[[ Supplied data open ]]

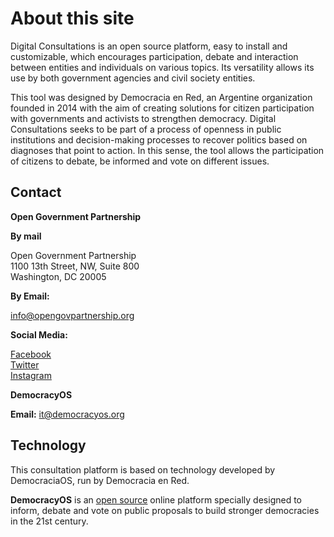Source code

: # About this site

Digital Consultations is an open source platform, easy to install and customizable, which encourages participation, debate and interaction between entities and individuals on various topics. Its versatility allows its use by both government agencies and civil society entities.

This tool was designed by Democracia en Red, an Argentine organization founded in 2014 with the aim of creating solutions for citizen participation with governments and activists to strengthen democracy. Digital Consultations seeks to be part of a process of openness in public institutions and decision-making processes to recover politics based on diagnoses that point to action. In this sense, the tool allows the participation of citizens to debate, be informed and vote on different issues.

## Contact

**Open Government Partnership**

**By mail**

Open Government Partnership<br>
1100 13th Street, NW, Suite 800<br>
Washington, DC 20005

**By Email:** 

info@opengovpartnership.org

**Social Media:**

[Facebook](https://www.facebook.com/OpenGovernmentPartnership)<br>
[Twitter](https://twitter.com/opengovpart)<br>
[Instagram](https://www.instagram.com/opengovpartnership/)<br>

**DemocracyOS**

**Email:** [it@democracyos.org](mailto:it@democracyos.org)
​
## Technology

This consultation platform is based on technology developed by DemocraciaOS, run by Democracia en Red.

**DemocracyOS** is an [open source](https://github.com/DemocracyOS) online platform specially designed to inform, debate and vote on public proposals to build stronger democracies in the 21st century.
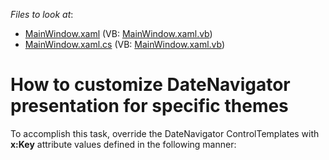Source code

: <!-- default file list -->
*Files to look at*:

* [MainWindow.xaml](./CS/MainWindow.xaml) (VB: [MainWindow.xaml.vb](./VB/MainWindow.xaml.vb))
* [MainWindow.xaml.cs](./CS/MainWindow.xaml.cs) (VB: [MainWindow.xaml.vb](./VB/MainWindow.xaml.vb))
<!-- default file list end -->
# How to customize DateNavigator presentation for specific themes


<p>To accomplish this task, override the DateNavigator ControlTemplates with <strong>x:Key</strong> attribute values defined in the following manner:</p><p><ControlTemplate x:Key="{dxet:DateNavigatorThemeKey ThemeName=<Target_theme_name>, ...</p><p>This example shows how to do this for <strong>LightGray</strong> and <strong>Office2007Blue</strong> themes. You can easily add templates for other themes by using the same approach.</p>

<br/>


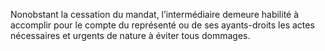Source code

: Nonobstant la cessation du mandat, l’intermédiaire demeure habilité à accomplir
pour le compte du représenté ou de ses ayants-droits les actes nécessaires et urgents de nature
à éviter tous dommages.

[[ Supplied data closed ]]
[[ Supplied data open ]]

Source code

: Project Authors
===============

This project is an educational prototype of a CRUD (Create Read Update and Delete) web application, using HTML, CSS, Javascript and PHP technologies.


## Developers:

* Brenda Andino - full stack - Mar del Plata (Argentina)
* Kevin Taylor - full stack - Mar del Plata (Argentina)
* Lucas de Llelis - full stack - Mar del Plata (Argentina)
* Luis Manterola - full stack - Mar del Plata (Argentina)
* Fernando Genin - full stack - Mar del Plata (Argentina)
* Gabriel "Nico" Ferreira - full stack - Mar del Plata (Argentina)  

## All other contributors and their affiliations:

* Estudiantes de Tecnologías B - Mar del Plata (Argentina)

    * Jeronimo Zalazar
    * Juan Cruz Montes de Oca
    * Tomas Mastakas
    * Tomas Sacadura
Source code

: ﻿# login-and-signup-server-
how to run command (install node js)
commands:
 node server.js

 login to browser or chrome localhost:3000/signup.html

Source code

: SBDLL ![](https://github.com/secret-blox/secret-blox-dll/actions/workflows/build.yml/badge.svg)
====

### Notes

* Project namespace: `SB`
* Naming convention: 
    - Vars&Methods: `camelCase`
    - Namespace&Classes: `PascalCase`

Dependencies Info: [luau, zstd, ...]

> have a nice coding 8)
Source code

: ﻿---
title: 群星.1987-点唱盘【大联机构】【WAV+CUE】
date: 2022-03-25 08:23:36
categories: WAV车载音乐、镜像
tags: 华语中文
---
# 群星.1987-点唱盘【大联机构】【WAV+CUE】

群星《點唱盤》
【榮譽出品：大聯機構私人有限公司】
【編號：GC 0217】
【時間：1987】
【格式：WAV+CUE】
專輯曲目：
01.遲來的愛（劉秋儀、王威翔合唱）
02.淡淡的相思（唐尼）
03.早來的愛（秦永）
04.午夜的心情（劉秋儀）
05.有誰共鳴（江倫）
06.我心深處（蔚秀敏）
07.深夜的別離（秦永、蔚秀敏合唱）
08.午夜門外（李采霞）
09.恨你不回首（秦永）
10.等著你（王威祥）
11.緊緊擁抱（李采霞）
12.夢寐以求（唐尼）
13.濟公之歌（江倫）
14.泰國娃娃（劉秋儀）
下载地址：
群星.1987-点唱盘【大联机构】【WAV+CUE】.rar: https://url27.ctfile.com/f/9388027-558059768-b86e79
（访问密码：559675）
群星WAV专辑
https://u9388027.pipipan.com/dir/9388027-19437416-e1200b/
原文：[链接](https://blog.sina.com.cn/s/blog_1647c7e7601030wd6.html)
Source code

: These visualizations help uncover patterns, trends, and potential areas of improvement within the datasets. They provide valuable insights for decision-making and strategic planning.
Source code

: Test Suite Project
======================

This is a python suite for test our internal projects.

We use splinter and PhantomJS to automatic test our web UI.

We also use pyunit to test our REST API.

[[ Supplied data closed ]]

# Task to complete
Examine the records and pull out every line where the string "opengovpartnership" occurs.

# Solution
info@opengovpartnership.org
[Instagram](https://www.instagram.com/opengovpartnership/)<br>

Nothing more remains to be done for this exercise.